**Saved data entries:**
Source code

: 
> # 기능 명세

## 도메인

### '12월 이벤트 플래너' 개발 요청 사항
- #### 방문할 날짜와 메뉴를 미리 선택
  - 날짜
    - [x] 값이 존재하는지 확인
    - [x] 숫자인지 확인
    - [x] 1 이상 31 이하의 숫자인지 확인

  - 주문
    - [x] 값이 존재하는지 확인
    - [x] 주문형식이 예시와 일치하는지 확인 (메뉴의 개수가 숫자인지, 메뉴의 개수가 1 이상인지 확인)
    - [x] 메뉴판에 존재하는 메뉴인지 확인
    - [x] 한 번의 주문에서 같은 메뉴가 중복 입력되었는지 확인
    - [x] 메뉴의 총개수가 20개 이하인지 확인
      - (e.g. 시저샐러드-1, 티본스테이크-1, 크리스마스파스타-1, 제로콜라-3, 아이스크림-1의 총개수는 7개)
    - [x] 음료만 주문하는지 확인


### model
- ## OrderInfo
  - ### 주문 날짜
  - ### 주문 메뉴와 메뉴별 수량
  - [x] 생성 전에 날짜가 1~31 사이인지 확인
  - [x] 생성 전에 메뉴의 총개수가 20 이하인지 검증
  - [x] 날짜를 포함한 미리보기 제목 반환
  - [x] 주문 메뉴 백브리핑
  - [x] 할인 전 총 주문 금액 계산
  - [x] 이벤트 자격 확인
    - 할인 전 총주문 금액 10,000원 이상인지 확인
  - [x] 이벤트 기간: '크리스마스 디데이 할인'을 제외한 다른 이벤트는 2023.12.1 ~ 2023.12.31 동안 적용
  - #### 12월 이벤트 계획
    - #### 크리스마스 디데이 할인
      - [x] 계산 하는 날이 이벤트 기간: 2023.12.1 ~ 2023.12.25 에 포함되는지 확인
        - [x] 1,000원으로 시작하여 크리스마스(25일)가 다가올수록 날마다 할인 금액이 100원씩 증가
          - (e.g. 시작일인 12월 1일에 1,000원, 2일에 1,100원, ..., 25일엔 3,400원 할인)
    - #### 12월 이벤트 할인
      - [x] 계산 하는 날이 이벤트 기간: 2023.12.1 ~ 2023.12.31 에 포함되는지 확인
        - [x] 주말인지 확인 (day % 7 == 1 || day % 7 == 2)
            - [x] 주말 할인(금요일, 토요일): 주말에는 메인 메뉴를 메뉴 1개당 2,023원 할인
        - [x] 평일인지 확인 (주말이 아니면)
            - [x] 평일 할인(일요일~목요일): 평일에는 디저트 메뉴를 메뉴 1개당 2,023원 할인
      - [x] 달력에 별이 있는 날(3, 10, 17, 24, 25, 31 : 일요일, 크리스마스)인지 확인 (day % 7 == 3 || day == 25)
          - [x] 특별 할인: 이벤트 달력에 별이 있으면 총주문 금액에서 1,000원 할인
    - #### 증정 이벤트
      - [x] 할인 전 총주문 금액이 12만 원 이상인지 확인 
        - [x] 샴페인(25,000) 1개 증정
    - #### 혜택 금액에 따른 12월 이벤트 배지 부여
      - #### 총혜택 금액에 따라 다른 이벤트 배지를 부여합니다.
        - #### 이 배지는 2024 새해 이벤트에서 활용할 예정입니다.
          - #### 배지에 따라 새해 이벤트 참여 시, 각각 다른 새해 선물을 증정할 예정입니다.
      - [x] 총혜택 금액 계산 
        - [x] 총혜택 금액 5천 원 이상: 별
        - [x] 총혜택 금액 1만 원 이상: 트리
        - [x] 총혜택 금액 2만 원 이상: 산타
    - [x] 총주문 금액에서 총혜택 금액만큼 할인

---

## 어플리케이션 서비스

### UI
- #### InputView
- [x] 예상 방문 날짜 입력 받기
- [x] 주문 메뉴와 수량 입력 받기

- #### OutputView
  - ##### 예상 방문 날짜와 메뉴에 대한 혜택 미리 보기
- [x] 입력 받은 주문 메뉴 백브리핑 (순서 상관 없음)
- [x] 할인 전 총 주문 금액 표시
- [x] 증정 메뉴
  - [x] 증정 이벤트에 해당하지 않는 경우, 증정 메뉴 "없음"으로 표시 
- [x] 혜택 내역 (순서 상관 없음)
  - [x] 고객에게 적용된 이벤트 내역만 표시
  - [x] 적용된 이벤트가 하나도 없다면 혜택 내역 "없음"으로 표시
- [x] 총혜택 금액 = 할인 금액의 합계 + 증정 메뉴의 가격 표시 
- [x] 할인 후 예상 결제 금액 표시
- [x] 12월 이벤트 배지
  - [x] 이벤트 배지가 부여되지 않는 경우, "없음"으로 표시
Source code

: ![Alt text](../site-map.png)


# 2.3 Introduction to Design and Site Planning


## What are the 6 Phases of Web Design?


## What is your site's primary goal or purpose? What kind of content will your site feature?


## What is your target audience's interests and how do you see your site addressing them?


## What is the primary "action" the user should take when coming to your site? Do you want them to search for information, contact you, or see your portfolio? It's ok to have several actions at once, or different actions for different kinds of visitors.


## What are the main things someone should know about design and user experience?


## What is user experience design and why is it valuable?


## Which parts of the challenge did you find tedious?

**THE TASK:**
Each line from the start of the records through the line holding "- [x] 평일인지 확인 (주말이 아니면)" must be returned exactly; nothing else belongs in the answer.

**YOUR RESPONSE:**
Source code

: 
> # 기능 명세

## 도메인

### '12월 이벤트 플래너' 개발 요청 사항
- #### 방문할 날짜와 메뉴를 미리 선택
  - 날짜
    - [x] 값이 존재하는지 확인
    - [x] 숫자인지 확인
    - [x] 1 이상 31 이하의 숫자인지 확인

  - 주문
    - [x] 값이 존재하는지 확인
    - [x] 주문형식이 예시와 일치하는지 확인 (메뉴의 개수가 숫자인지, 메뉴의 개수가 1 이상인지 확인)
    - [x] 메뉴판에 존재하는 메뉴인지 확인
    - [x] 한 번의 주문에서 같은 메뉴가 중복 입력되었는지 확인
    - [x] 메뉴의 총개수가 20개 이하인지 확인
      - (e.g. 시저샐러드-1, 티본스테이크-1, 크리스마스파스타-1, 제로콜라-3, 아이스크림-1의 총개수는 7개)
    - [x] 음료만 주문하는지 확인


### model
- ## OrderInfo
  - ### 주문 날짜
  - ### 주문 메뉴와 메뉴별 수량
  - [x] 생성 전에 날짜가 1~31 사이인지 확인
  - [x] 생성 전에 메뉴의 총개수가 20 이하인지 검증
  - [x] 날짜를 포함한 미리보기 제목 반환
  - [x] 주문 메뉴 백브리핑
  - [x] 할인 전 총 주문 금액 계산
  - [x] 이벤트 자격 확인
    - 할인 전 총주문 금액 10,000원 이상인지 확인
  - [x] 이벤트 기간: '크리스마스 디데이 할인'을 제외한 다른 이벤트는 2023.12.1 ~ 2023.12.31 동안 적용
  - #### 12월 이벤트 계획
    - #### 크리스마스 디데이 할인
      - [x] 계산 하는 날이 이벤트 기간: 2023.12.1 ~ 2023.12.25 에 포함되는지 확인
        - [x] 1,000원으로 시작하여 크리스마스(25일)가 다가올수록 날마다 할인 금액이 100원씩 증가
          - (e.g. 시작일인 12월 1일에 1,000원, 2일에 1,100원, ..., 25일엔 3,400원 할인)
    - #### 12월 이벤트 할인
      - [x] 계산 하는 날이 이벤트 기간: 2023.12.1 ~ 2023.12.31 에 포함되는지 확인
        - [x] 주말인지 확인 (day % 7 == 1 || day % 7 == 2)
            - [x] 주말 할인(금요일, 토요일): 주말에는 메인 메뉴를 메뉴 1개당 2,023원 할인
        - [x] 평일인지 확인 (주말이 아니면)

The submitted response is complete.